BEGIN Provided records

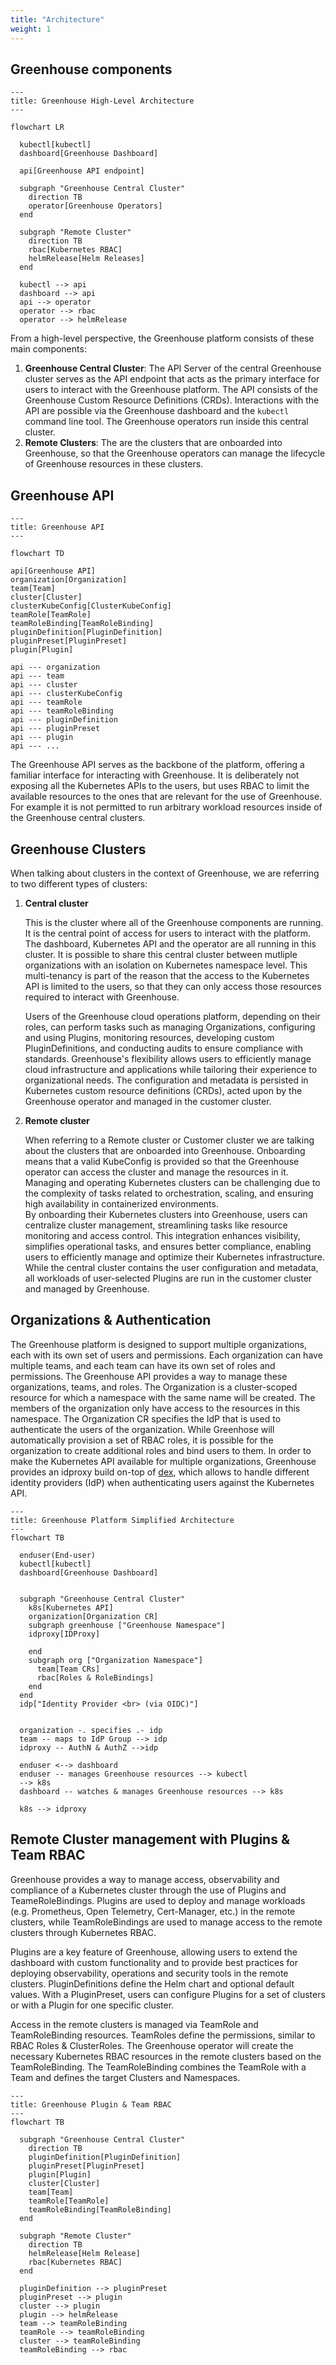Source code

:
 ```yaml
---
title: "Architecture"
weight: 1
---
```


## Greenhouse components

```mermaid
---
title: Greenhouse High-Level Architecture
---

flowchart LR

  kubectl[kubectl]
  dashboard[Greenhouse Dashboard]

  api[Greenhouse API endpoint]

  subgraph "Greenhouse Central Cluster"
    direction TB
    operator[Greenhouse Operators]
  end

  subgraph "Remote Cluster"
    direction TB
    rbac[Kubernetes RBAC]
    helmRelease[Helm Releases]
  end

  kubectl --> api
  dashboard --> api
  api --> operator
  operator --> rbac
  operator --> helmRelease
```

From a high-level perspective, the Greenhouse platform consists of these main components:

1. **Greenhouse Central Cluster**: The API Server of the central Greenhouse cluster serves as the API endpoint that acts as the primary interface for users to interact with the Greenhouse platform. The API consists of the Greenhouse Custom Resource Definitions (CRDs). Interactions with the API are possible via the Greenhouse dashboard and the `kubectl` command line tool. The Greenhouse operators run inside this central cluster.
2. **Remote Clusters**: The are the clusters that are onboarded into Greenhouse, so that the Greenhouse operators can manage the lifecycle of Greenhouse resources in these clusters.

## Greenhouse API

```mermaid
---
title: Greenhouse API
---

flowchart TD

api[Greenhouse API]
organization[Organization]
team[Team]
cluster[Cluster]
clusterKubeConfig[ClusterKubeConfig]
teamRole[TeamRole]
teamRoleBinding[TeamRoleBinding]
pluginDefinition[PluginDefinition]
pluginPreset[PluginPreset]
plugin[Plugin]

api --- organization
api --- team
api --- cluster
api --- clusterKubeConfig
api --- teamRole
api --- teamRoleBinding
api --- pluginDefinition
api --- pluginPreset
api --- plugin
api --- ...
```

The Greenhouse API serves as the backbone of the platform, offering a familiar interface for interacting with Greenhouse. It is deliberately not exposing all the Kubernetes APIs to the users, but uses RBAC to limit the available resources to the ones that are relevant for the use of Greenhouse. For example it is not permitted to run arbitrary workload resources inside of the Greenhouse central clusters.

## Greenhouse Clusters

When talking about clusters in the context of Greenhouse, we are referring to two different types of clusters:

1) **Central cluster**

    This is the cluster where all of the Greenhouse components are running. It is the central point of access for users to interact with the platform. The dashboard, Kubernetes API and the operator are all running in this cluster. It is possible to share this central cluster between mutliple organizations with an isolation on Kubernetes namespace level. This multi-tenancy is part of the reason that the access to the Kubernetes API is limited to the users, so that they can only access those resources required to interact with Greenhouse.

    Users of the Greenhouse cloud operations platform, depending on their roles, can perform tasks such as managing Organizations,
    configuring and using Plugins, monitoring resources, developing custom PluginDefinitions, and conducting audits to ensure compliance with standards.
    Greenhouse's flexibility allows users to efficiently manage cloud infrastructure and applications while tailoring their experience to organizational needs.
    The configuration and metadata is persisted in Kubernetes custom resource definitions (CRDs), acted upon by the Greenhouse operator and managed in the customer cluster.

2) **Remote cluster**

    When referring to a Remote cluster or Customer cluster we are talking about the clusters that are onboarded into Greenhouse. Onboarding means that a valid KubeConfig is provided so that the Greenhouse operator can access the cluster and manage the resources in it.
    Managing and operating Kubernetes clusters can be challenging due to the complexity of tasks related to orchestration, scaling, and ensuring high availability in containerized environments.  
    By onboarding their Kubernetes clusters into Greenhouse, users can centralize cluster management, streamlining tasks like resource monitoring and access control.
    This integration enhances visibility, simplifies operational tasks, and ensures better compliance, enabling users to efficiently manage and optimize their Kubernetes infrastructure.
    While the central cluster contains the user configuration and metadata, all workloads of user-selected Plugins are run in the customer cluster and managed by Greenhouse.

## Organizations & Authentication

The Greenhouse platform is designed to support multiple organizations, each with its own set of users and permissions. Each organization can have multiple teams, and each team can have its own set of roles and permissions. The Greenhouse API provides a way to manage these organizations, teams, and roles.
The Organization is a cluster-scoped resource for which a namespace with the same name will be created. The members of the organization only have access to the resources in this namespace. The Organization CR specifies the IdP that is used to authenticate the users of the organization. While Greenhose will automatically provision a set of RBAC roles, it is possible for the organization to create additional roles and bind users to them.
In order to make the Kubernetes API available for multiple organizations, Greenhouse provides an idproxy build on-top of [dex](https://dexidp.io/), which allows to handle different identity providers (IdP) when authenticating users against the Kubernetes API.

```mermaid
---
title: Greenhouse Platform Simplified Architecture
---
flowchart TB
  
  enduser(End-user)
  kubectl[kubectl]
  dashboard[Greenhouse Dashboard]

  
  subgraph "Greenhouse Central Cluster"
    k8s[Kubernetes API]
    organization[Organization CR]
    subgraph greenhouse ["Greenhouse Namespace"]
    idproxy[IDProxy]

    end
    subgraph org ["Organization Namespace"]
      team[Team CRs]
      rbac[Roles & RoleBindings]
    end
  end
  idp["Identity Provider <br> (via OIDC)"]


  organization -. specifies .- idp
  team -- maps to IdP Group --> idp
  idproxy -- AuthN & AuthZ -->idp

  enduser <--> dashboard
  enduser -- manages Greenhouse resources --> kubectl
  --> k8s
  dashboard -- watches & manages Greenhouse resources --> k8s

  k8s --> idproxy

```

## Remote Cluster management with Plugins & Team RBAC

Greenhouse provides a way to manage access, observability and compliance of a Kubernetes cluster through the use of Plugins and TeameRoleBindings. Plugins are used to deploy and manage workloads (e.g. Prometheus, Open Telemetry, Cert-Manager, etc.) in the remote clusters, while TeamRoleBindings are used to manage access to the remote clusters through Kubernetes RBAC.

Plugins are a key feature of Greenhouse, allowing users to extend the dashboard with custom functionality and to provide best practices for deploying observability, operations and security tools in the remote clusters. PluginDefinitions define the Helm chart and optional default values. With a PluginPreset, users can configure Plugins for a set of clusters or with a Plugin for one specific cluster.

Access in the remote clusters is managed via TeamRole and TeamRoleBinding resources. TeamRoles define the permissions, similar to RBAC Roles & ClusterRoles. The Greenhouse operator will create the necessary Kubernetes RBAC resources in the remote clusters based on the TeamRoleBinding. The TeamRoleBinding combines the TeamRole with a Team and defines the target Clusters and Namespaces.

```mermaid
---
title: Greenhouse Plugin & Team RBAC
---
flowchart TB

  subgraph "Greenhouse Central Cluster"
    direction TB
    pluginDefinition[PluginDefinition]
    pluginPreset[PluginPreset]
    plugin[Plugin]
    cluster[Cluster]
    team[Team]
    teamRole[TeamRole]
    teamRoleBinding[TeamRoleBinding]
  end

  subgraph "Remote Cluster"
    direction TB
    helmRelease[Helm Release]
    rbac[Kubernetes RBAC]
  end

  pluginDefinition --> pluginPreset
  pluginPreset --> plugin
  cluster --> plugin
  plugin --> helmRelease
  team --> teamRoleBinding
  teamRole --> teamRoleBinding
  cluster --> teamRoleBinding
  teamRoleBinding --> rbac
```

END Provided records

▶ [Task goal]
The lines you need are those containing "about"; find them in the records and copy them.

▶ [Solution to the exercise]
When talking about clusters in the context of Greenhouse, we are referring to two different types of clusters:
    When referring to a Remote cluster or Customer cluster we are talking about the clusters that are onboarded into Greenhouse. Onboarding means that a valid KubeConfig is provided so that the Greenhouse operator can access the cluster and manage the resources in it.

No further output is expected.